Allison: [Laughter] Okay, rudderless, are you talking about they’re not moving toward their vision?
Hermann: Yeah, they don’t have anything clearly identified. When you don’t have anything clearly identified, that’s bad enough. But what do you think I mean by blind? What do you think I mean by that?
Allison: That’s where I was going next. I was going to, I don’t know. Blind, let’s see. Blind. They don’t have something clearly defined. Oh gosh, I don’t know. What do you mean by blind?
Hermann: What I mean by blind is so many people live in the subjective world. Let me throw out two definitions to help you with that. Objectivity. Here’s a simple definition of objectivity: how it is. If objectivity is how it is, then what is subjectivity? Well, it’s how it feels. That’s how too many practices, too many individuals, too many organizations, live their life. They feel like they’re doing really good. It looks like they’re really doing good. Or you can swing it over to the opposite side. I feel like we’re doing horrible, or it looks like we’re doing horrible. That’s blind.
Allison: Yeah. That’s like not measuring your numbers? Right? Not measuring things?
Hermann: You’re not living in reality. That’s what we mean by that. When you are living in a subjective lifestyle and most people live there unfortunately. We see this in the way that so many laws are being created in our land right now about regulating, trying to manage other people’s emotions based on what they say about you. This is a danger for leaders also. They are thinking that their job is to manage people’s emotions. That’s not your job, your job is to have clear expectations, clear consequences, to help them become more self-governing. That’s what your job is.

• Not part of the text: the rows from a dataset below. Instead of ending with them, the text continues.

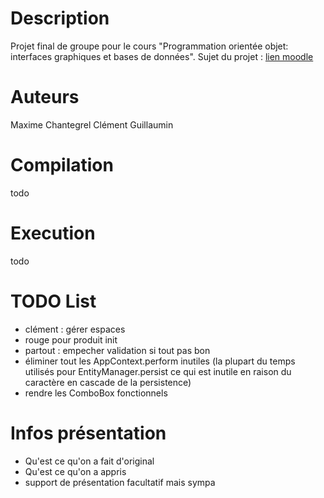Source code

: # Description

Projet final de groupe pour le cours "Programmation orientée objet: interfaces graphiques et bases de données".
Sujet du projet : [lien moodle](https://moodle2425.centralelille.fr/pluginfile.php/23913/mod_resource/content/4/le3_poo_projet.pdf)

# Auteurs

Maxime Chantegrel
Clément Guillaumin

# Compilation
todo 

# Execution
todo


# TODO List

- clément : gérer espaces
- rouge pour produit init
- partout : empecher validation si tout pas bon
- éliminer tout les AppContext.perform inutiles (la plupart du temps utilisés pour EntityManager.persist ce qui est inutile en raison du caractère en cascade de la persistence)
- rendre les ComboBox fonctionnels

# Infos présentation

- Qu'est ce qu'on a fait d'original
- Qu'est ce qu'on a appris
- support de présentation facultatif mais sympa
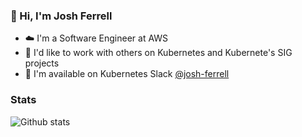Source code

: ### 👋 Hi, I'm Josh Ferrell
- ☁️ I'm a Software Engineer at AWS
- 🔌 I'd like to work with others on Kubernetes and Kubernete's SIG projects
- 📢 I'm available on Kubernetes Slack [@josh-ferrell](https://kubernetes.slack.com/team/U03TCUREV7T)

### Stats
![Github stats](https://github-readme-stats.vercel.app/api?username=josh-ferrell&count_private=true&show_icons=true&theme=github_dark)
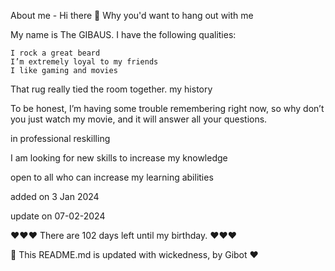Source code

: 
About me - Hi there 👋
Why you'd want to hang out with me

My name is The GIBAUS. I have the following qualities:

    I rock a great beard
    I’m extremely loyal to my friends
    I like gaming and movies

That rug really tied the room together.
my history

To be honest, I’m having some trouble remembering right now, so why don’t you just watch my movie, and it will answer all your questions.

in professional reskilling

I am looking for new skills to increase my knowledge

open to all who can increase my learning abilities

added on 3 Jan 2024

update on 07-02-2024

❤️❤️❤️  There are 102 days left until my birthday. ❤️❤️❤️

🤖 This README.md is updated with wickedness, by Gibot ❤️
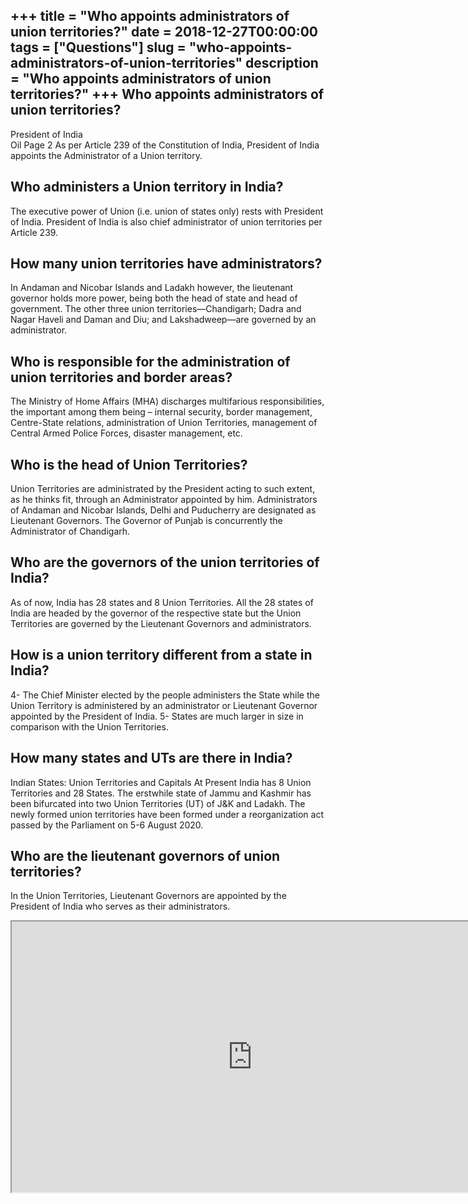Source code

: +++
title = "Who appoints administrators of union territories?"
date = 2018-12-27T00:00:00
tags = ["Questions"]
slug = "who-appoints-administrators-of-union-territories"
description = "Who appoints administrators of union territories?"
+++
Who appoints administrators of union territories?
-------------------------------------------------

President of India  
Oil Page 2 As per Article 239 of the Constitution of India, President of India appoints the Administrator of a Union territory.

Who administers a Union territory in India?
-------------------------------------------

The executive power of Union (i.e. union of states only) rests with President of India. President of India is also chief administrator of union territories per Article 239.

How many union territories have administrators?
-----------------------------------------------

In Andaman and Nicobar Islands and Ladakh however, the lieutenant governor holds more power, being both the head of state and head of government. The other three union territories—Chandigarh; Dadra and Nagar Haveli and Daman and Diu; and Lakshadweep—are governed by an administrator.

Who is responsible for the administration of union territories and border areas?
--------------------------------------------------------------------------------

The Ministry of Home Affairs (MHA) discharges multifarious responsibilities, the important among them being – internal security, border management, Centre-State relations, administration of Union Territories, management of Central Armed Police Forces, disaster management, etc.

Who is the head of Union Territories?
-------------------------------------

Union Territories are administrated by the President acting to such extent, as he thinks fit, through an Administrator appointed by him. Administrators of Andaman and Nicobar Islands, Delhi and Puducherry are designated as Lieutenant Governors. The Governor of Punjab is concurrently the Administrator of Chandigarh.

Who are the governors of the union territories of India?
--------------------------------------------------------

As of now, India has 28 states and 8 Union Territories. All the 28 states of India are headed by the governor of the respective state but the Union Territories are governed by the Lieutenant Governors and administrators.

How is a union territory different from a state in India?
---------------------------------------------------------

4- The Chief Minister elected by the people administers the State while the Union Territory is administered by an administrator or Lieutenant Governor appointed by the President of India. 5- States are much larger in size in comparison with the Union Territories.

How many states and UTs are there in India?
-------------------------------------------

Indian States: Union Territories and Capitals At Present India has 8 Union Territories and 28 States. The erstwhile state of Jammu and Kashmir has been bifurcated into two Union Territories (UT) of J&amp;K and Ladakh. The newly formed union territories have been formed under a reorganization act passed by the Parliament on 5-6 August 2020.

Who are the lieutenant governors of union territories?
------------------------------------------------------

In the Union Territories, Lieutenant Governors are appointed by the President of India who serves as their administrators.

<iframe allow="accelerometer; autoplay; clipboard-write; encrypted-media; gyroscope; picture-in-picture" allowfullscreen="" class="__youtube_prefs__  epyt-is-override  no-lazyload" data-no-lazy="1" data-origheight="433" data-origwidth="770" data-skipgform_ajax_framebjll="" height="433" id="_ytid_56647" loading="lazy" src="https://www.youtube.com/embed/0ZsG-2qdcg8?enablejsapi=1&autoplay=0&cc_load_policy=0&cc_lang_pref=&iv_load_policy=1&loop=0&modestbranding=0&rel=1&fs=1&playsinline=0&autohide=2&theme=dark&color=red&controls=1&" title="YouTube player" width="770"></iframe>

The issue is, if I am operating subjectively, I am operating in a feelings component and I’m going to be looking at reality in a skewed way. I have a perception of reality but I don’t live in reality. That’s going to make me think things are better than they are, or worse than they are. Therefore, I’m blind. That’s how I see many organizations. They not only don’t know where they’re going or they say they know where they’re going but they’re not measuring it to try to determine if they’re getting there. They’re also not living in reality, which creates this unfocused, uncoordinated actions on a regular basis.
“I’m really busy, I’m doing so much stuff. Why am I not achieving my goals?” Because it’s all unfocused actions, it’s not focused in the right direction. So that is what is going to kill you. That all ties into the idea of memorable, motivating, and relevant, three key words that you need to have in your purpose.
But the real way that you get purpose or vision into people’s bones is a very straightforward, I would classify it as basically a simple process. You just need to come up with your purpose, your vision, you propose it to the team. Once you have proposed to the team, make it a standard part of your regular meetings, your standard team meetings. You need to think, as I said a little earlier, you need to think in months. You need to think workable, you need to think repetition, you need to be thinking that way as it relates to this.
So you come up with this basic purpose, this vision, maybe you could even talk about it on a goals level. “Okay, here’s our goal. Okay, folks.” Let me move it back to purpose. “Here’s our purpose. We want to be a high performing leadership training organization. That’s what we want to be. We want to create high performance leaders. That’s what we want to be. What do you guys think about that? How would you word that differently?” So you throw something out as a draft.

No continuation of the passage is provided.